Pierre Brossolette : 22 mars 1944

ob_2e5353_brossolette-pierrePierre Brossolette [1] naquit à Paris, le 25 juin 1903 dans une famille champenoise, fils de Léon-Célestin (1868-1938), ancien élève de l’Ecole normale supérieure de Saint-Cloud (1890) qui terminera sa carrière comme inspecteur de l’enseignement primaire de la Seine (1912/30) et de Jeanne Vial qui mourut au cours de l’hiver 1913/4. Il entra premier à l’ Ecole normale supérieure en  1922. Ses deux sœurs ainées, Suzanne et Marianne, furent toutes deux également agrégées. Cacique de sa promotion, il fut reçu seulement deuxième à l’agrégation d’histoire, derrière Georges Bidault, à la suite d’une impertinence courageuse envers le jury. À l’issue de son service militaire, il épousa en  1926 Gilberte Bruel (1905-2004), journaliste, résistante avec qui il aura deux enfants, Anne et Claude, et qui, après la libération, sera députée (1944/6), puis sénatrice (1946/58). Pierre se lança peu après dans le journalisme, profession qui lui permit de défendre ses idées tout en assurant son indépendance économique. Il fut un journaliste à la fois hyperactif par sa collaboration à plusieurs journaux (L’Europe nouvelle, Le Quotidien, Le Progrès civique, Les Primaires, Notre Temps, Excelsior, Marianne et Terre Libre et le quotidien de la SFIO, Le Populaire où il fut le rédacteur de politique étrangère) et novateur notamment comme chroniqueur au micro de radio-PTT dont il sera licencié en janvier 1939 parce qu’il s’y opposait aux accords de Munich. C’était donc un jeune républicain affirmé, fidèle aux grands idéaux des fondateurs de la IIIe République, attaché à la morale laïque, un tantinet rigoriste, mais réaliste quand il le croyait utile. Ainsi au printemps 1929, il quitta les amitiés radicales pour le socialisme. De même, il milita d’abord par goût pour les affaires internationales, dans le sillage pacifiste d’Aristide Briand au moins jusqu’en 1934 avant de prôner à compter de l’automne 1938 la résistance armée face à Hitler.

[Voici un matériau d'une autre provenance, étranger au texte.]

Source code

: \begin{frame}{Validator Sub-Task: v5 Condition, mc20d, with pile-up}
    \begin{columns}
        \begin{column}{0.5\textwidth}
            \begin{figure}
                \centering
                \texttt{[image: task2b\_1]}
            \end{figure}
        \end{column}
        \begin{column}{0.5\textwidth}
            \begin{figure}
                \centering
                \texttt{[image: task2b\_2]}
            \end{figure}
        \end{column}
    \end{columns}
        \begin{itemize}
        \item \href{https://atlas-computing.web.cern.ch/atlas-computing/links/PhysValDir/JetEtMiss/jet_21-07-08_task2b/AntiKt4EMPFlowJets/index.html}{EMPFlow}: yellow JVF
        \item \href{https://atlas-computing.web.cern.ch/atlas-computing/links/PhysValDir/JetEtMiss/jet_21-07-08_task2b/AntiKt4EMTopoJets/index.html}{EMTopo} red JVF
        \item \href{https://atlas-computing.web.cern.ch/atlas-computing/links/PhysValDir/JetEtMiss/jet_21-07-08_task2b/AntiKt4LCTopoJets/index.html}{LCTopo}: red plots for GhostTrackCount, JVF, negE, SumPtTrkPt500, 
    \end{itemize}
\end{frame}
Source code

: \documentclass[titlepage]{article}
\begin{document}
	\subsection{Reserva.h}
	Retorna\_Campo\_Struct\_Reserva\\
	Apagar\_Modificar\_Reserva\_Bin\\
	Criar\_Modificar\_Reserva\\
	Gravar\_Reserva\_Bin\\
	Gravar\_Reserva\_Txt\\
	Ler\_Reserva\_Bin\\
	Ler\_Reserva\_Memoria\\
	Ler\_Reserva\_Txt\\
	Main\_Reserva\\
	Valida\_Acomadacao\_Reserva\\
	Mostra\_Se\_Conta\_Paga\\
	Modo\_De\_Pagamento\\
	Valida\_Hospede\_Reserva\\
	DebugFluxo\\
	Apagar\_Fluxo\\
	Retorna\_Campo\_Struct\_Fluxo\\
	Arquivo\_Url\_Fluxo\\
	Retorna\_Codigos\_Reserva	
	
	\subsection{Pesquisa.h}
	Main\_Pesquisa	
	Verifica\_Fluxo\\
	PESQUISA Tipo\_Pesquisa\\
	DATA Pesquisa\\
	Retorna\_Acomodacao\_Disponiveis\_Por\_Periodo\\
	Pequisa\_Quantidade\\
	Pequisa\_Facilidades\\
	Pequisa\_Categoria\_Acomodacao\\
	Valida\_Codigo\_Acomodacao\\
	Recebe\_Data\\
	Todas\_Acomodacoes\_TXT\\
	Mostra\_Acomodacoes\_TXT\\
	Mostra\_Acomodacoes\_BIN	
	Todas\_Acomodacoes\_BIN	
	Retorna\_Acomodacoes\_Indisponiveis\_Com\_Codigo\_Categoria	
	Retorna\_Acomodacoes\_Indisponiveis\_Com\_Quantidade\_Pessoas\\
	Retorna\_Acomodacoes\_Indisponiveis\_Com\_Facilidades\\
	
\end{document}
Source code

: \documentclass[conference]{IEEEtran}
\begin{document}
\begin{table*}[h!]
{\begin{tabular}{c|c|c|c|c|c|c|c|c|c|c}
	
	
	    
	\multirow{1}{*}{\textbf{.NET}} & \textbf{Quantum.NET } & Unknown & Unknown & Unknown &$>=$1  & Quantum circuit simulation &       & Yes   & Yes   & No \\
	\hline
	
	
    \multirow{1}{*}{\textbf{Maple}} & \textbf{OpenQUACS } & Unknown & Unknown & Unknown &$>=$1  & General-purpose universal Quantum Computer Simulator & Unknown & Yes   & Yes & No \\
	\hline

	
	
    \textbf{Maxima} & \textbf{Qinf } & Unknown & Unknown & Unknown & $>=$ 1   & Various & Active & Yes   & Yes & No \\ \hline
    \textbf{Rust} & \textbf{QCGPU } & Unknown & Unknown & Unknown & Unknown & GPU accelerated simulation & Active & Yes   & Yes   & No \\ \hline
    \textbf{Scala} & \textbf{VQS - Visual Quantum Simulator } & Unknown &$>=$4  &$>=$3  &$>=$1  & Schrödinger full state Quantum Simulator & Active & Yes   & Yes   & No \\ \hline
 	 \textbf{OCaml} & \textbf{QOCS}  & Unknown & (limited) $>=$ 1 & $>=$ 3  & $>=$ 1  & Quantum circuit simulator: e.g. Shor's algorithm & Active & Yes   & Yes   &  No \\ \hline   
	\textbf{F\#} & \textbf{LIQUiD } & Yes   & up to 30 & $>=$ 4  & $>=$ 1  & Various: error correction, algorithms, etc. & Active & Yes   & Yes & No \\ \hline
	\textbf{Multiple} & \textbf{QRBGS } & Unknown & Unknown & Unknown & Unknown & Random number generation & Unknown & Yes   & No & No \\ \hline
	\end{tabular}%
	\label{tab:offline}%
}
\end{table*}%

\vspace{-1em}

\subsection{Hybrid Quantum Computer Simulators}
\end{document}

Le 12 mai 1927, à vingt-quatre ans, il avait sollicité son admission dans la franc-maçonnerie. Sans doute cette ouverture lui fut faite au Quotidien où travaillaient des maçons. Son profil dut convenir puisqu’il fut reçu apprenti le 23 juin par la loge Emile Zola n° 382 (GLDF). Quelques temps après, il adhérera à l’Association fraternelle des journalistes. Malgré l’empathie qu’un intellectuel de gauche pacifiste pouvait porter à l’institution, l’intérêt bien compris de sa carrière ne fut pas totalement étranger à ce choix si on en croit le témoignage de son épouse qui l’interrogeait, au printemps 1927, sur le bienfondé de sa réception en loge[2]. Compagnon le 26 juin 1928, il sera avancé à la maîtrise le 28 juin et occupera pendant trois ans les fonctions de second expert (1928/30). Le 10 juillet 1930, Il devint également Maître Secret (4e degré du REAA) à la loge dite de Perfection, La Fraternité Latine mais sans doute il n’y trouva pas l’esprit qu’il y cherchait et fut peu assidu. Le 19 décembre 1935, ledit atelier proposa sa radiation au SCDF-Rue Puteaux qui l’accepta.  Entre temps, il avait été député suppléant (1932) puis titulaire (1936) de sa loge au convent de la GLDF, dont il sera pendant un an premier surveillant.  En revanche, lors de son aventure champenoise, il sera affilié à L’Aurore sociale (GODF), sise à Troyes (janvier 1937), mais demeurera toujours affilié à sa loge-mère. Jusqu’à la guerre, il commit plusieurs conférences dans diverses loges.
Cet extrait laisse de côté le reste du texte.